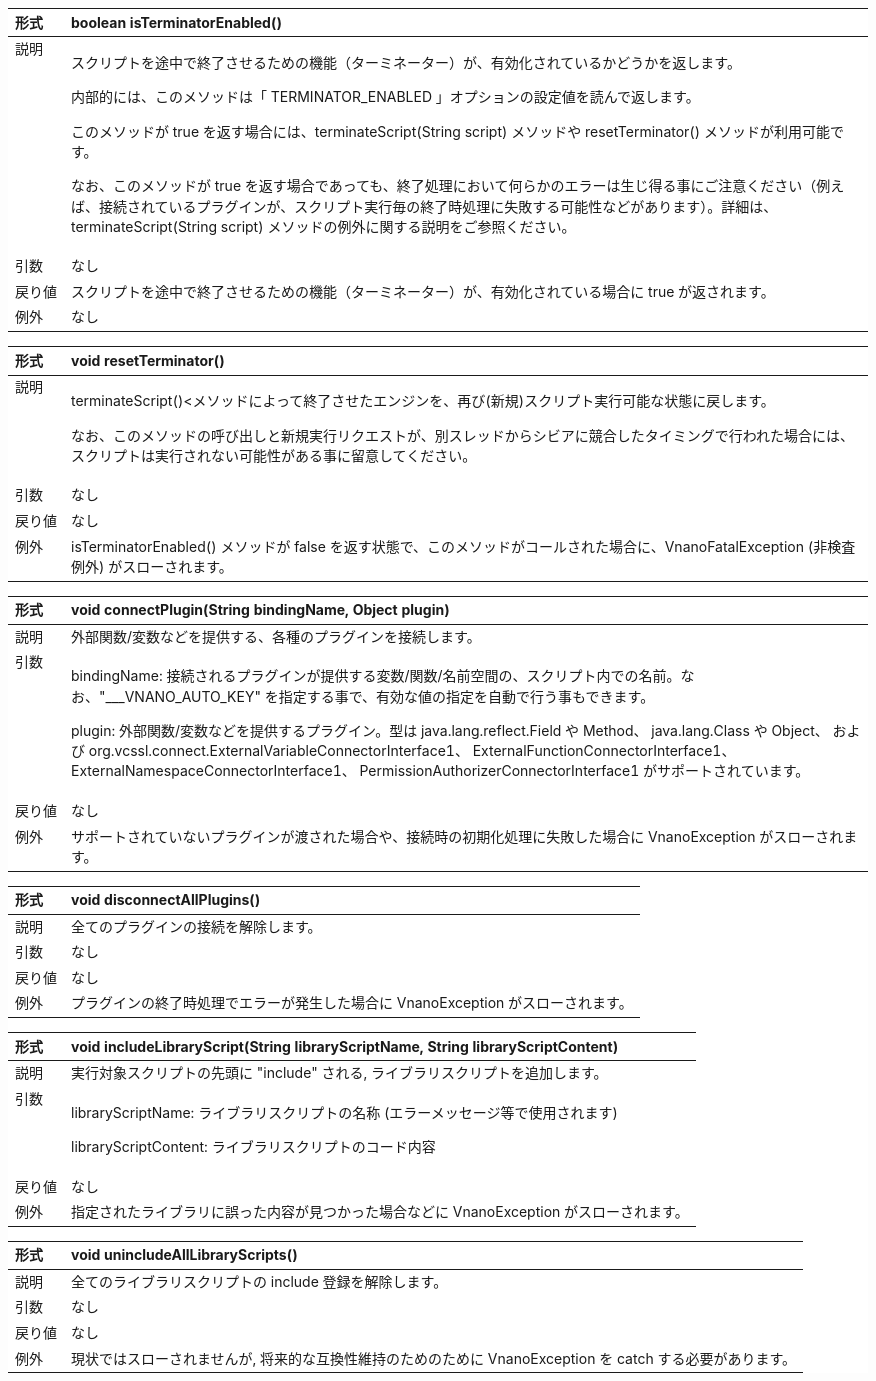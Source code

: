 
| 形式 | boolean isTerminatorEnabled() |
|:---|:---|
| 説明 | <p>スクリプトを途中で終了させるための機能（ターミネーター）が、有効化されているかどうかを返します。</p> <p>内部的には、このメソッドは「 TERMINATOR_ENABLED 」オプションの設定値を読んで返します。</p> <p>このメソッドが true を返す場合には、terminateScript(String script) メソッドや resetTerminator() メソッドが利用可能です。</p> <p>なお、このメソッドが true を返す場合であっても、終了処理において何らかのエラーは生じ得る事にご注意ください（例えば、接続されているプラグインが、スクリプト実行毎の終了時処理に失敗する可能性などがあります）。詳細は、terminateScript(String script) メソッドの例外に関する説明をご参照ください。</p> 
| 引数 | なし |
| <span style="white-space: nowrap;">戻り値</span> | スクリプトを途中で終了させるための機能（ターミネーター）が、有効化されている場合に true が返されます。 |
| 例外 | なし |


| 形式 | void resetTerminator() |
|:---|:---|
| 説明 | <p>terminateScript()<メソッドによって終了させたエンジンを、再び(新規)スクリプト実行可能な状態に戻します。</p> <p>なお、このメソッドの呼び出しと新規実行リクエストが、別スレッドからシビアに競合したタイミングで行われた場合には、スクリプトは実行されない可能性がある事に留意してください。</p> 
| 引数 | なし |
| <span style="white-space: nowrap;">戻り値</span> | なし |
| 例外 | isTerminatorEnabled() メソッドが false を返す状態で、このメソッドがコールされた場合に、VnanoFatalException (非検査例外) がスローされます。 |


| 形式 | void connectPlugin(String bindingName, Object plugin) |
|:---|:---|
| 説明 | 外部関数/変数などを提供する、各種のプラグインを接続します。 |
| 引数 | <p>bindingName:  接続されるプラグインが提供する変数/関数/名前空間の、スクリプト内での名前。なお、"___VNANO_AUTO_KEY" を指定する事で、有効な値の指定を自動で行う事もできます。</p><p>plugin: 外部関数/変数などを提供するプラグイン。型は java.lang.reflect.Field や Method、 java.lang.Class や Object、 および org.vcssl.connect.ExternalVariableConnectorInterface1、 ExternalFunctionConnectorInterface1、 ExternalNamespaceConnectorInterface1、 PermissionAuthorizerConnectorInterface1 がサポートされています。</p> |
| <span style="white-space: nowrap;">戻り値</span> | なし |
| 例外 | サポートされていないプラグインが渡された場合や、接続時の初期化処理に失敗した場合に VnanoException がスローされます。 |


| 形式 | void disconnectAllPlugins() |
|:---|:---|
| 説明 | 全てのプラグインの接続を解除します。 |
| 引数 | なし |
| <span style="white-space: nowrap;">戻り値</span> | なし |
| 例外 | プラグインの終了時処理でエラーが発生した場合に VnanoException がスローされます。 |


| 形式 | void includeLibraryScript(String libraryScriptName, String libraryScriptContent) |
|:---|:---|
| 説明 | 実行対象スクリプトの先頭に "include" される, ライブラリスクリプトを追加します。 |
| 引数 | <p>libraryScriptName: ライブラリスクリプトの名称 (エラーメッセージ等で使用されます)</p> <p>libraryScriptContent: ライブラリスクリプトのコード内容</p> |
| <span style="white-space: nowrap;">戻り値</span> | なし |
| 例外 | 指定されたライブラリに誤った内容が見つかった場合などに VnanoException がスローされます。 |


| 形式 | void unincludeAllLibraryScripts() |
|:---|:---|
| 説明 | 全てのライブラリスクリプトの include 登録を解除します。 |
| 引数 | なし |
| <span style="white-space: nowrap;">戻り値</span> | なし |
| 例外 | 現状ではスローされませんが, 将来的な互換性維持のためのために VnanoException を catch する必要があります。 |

=-=-=

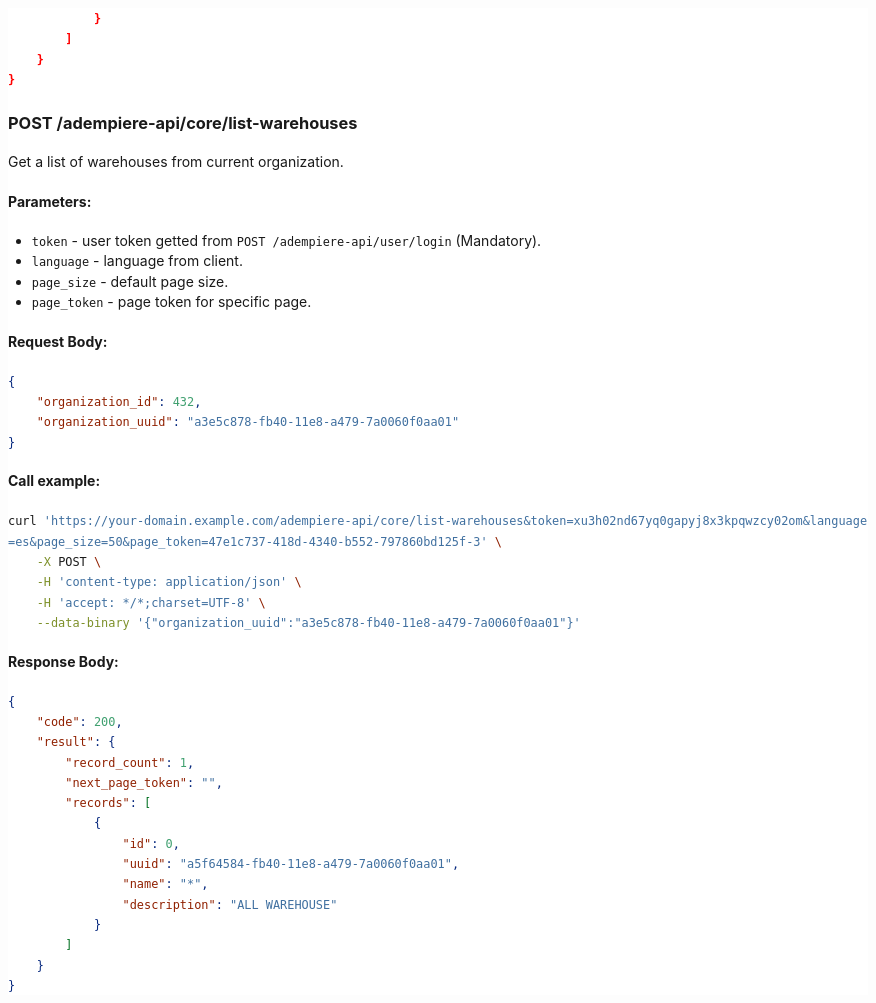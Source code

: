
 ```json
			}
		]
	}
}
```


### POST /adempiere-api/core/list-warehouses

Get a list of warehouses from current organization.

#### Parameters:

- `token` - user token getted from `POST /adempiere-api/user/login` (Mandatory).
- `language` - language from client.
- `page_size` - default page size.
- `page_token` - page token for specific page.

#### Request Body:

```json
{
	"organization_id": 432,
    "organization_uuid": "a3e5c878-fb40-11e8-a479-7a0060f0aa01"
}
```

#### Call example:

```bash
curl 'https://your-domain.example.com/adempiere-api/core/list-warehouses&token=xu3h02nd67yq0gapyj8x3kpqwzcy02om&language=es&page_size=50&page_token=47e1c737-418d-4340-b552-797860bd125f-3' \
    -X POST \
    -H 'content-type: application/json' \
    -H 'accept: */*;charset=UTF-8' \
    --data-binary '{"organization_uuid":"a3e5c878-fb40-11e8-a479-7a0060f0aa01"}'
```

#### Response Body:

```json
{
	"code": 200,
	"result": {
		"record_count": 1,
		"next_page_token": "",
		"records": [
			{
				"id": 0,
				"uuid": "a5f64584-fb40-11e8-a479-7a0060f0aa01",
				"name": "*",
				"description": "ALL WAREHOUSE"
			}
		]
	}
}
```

=-=-=

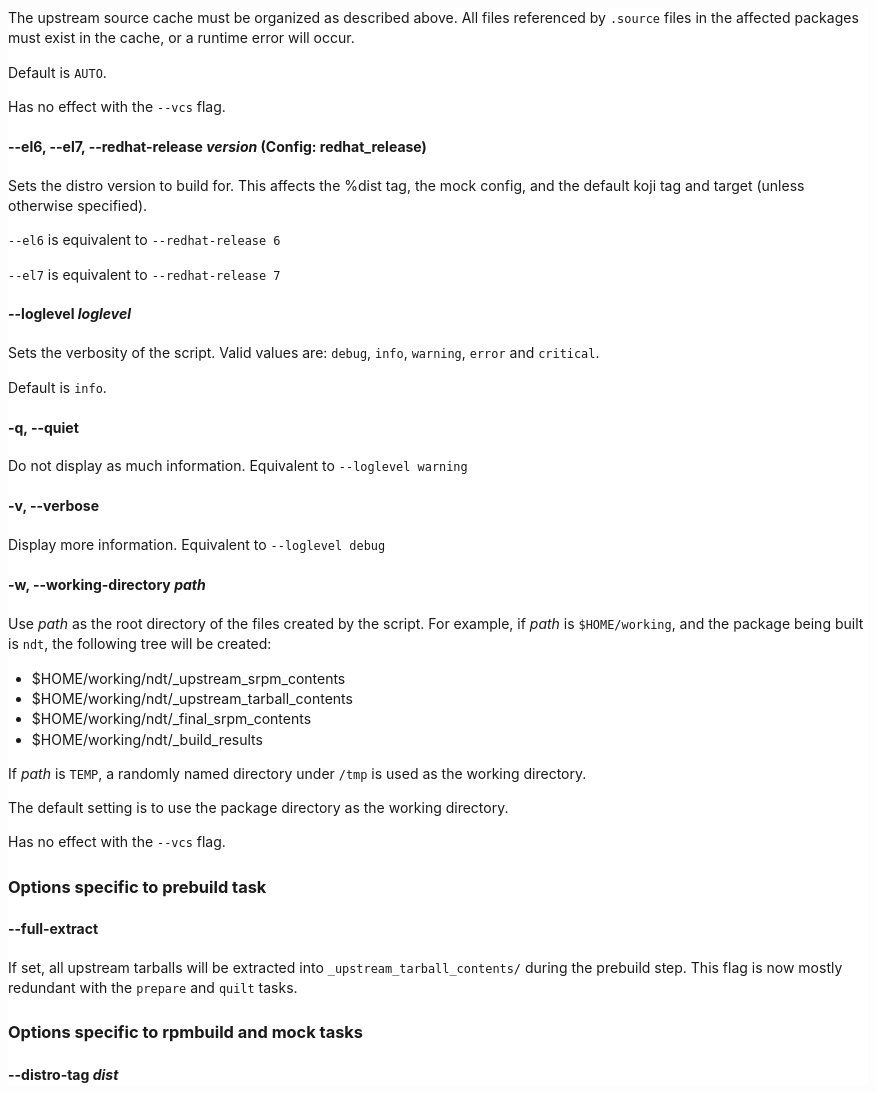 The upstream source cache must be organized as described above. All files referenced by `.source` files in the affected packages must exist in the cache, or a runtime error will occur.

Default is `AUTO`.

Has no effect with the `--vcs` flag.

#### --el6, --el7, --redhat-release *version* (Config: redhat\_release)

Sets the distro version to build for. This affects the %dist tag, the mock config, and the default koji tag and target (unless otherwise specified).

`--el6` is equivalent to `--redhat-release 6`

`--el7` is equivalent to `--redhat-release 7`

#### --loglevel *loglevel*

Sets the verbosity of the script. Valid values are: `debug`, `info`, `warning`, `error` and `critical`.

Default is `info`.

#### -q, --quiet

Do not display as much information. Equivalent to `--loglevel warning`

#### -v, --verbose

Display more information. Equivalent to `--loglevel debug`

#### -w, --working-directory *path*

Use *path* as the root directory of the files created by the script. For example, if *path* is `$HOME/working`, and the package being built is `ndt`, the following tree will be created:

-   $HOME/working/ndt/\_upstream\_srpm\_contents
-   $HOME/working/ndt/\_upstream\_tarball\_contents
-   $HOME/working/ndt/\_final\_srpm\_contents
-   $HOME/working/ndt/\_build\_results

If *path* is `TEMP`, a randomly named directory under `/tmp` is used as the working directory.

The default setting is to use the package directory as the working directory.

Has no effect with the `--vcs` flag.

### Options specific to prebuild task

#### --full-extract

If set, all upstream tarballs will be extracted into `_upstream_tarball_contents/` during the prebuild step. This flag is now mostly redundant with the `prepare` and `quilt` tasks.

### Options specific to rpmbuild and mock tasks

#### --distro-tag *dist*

=-=-=

What you will do:
Among the entries above, copy exactly only the lines starting with the one containing "説明 | <p>スクリプトを途中で終了させるための機能（ターミネーター）が、有効化されているかどうかを返します。</p>" and going through the one containing "説明 | 外部関数/変数などを提供する、各種のプラグインを接続します。 |", both ends included.

Result below:
| 説明 | <p>スクリプトを途中で終了させるための機能（ターミネーター）が、有効化されているかどうかを返します。</p> <p>内部的には、このメソッドは「 TERMINATOR_ENABLED 」オプションの設定値を読んで返します。</p> <p>このメソッドが true を返す場合には、terminateScript(String script) メソッドや resetTerminator() メソッドが利用可能です。</p> <p>なお、このメソッドが true を返す場合であっても、終了処理において何らかのエラーは生じ得る事にご注意ください（例えば、接続されているプラグインが、スクリプト実行毎の終了時処理に失敗する可能性などがあります）。詳細は、terminateScript(String script) メソッドの例外に関する説明をご参照ください。</p> 
| 引数 | なし |
| <span style="white-space: nowrap;">戻り値</span> | スクリプトを途中で終了させるための機能（ターミネーター）が、有効化されている場合に true が返されます。 |
| 例外 | なし |


| 形式 | void resetTerminator() |
|:---|:---|
| 説明 | <p>terminateScript()<メソッドによって終了させたエンジンを、再び(新規)スクリプト実行可能な状態に戻します。</p> <p>なお、このメソッドの呼び出しと新規実行リクエストが、別スレッドからシビアに競合したタイミングで行われた場合には、スクリプトは実行されない可能性がある事に留意してください。</p> 
| 引数 | なし |
| <span style="white-space: nowrap;">戻り値</span> | なし |
| 例外 | isTerminatorEnabled() メソッドが false を返す状態で、このメソッドがコールされた場合に、VnanoFatalException (非検査例外) がスローされます。 |


| 形式 | void connectPlugin(String bindingName, Object plugin) |
|:---|:---|
| 説明 | 外部関数/変数などを提供する、各種のプラグインを接続します。 |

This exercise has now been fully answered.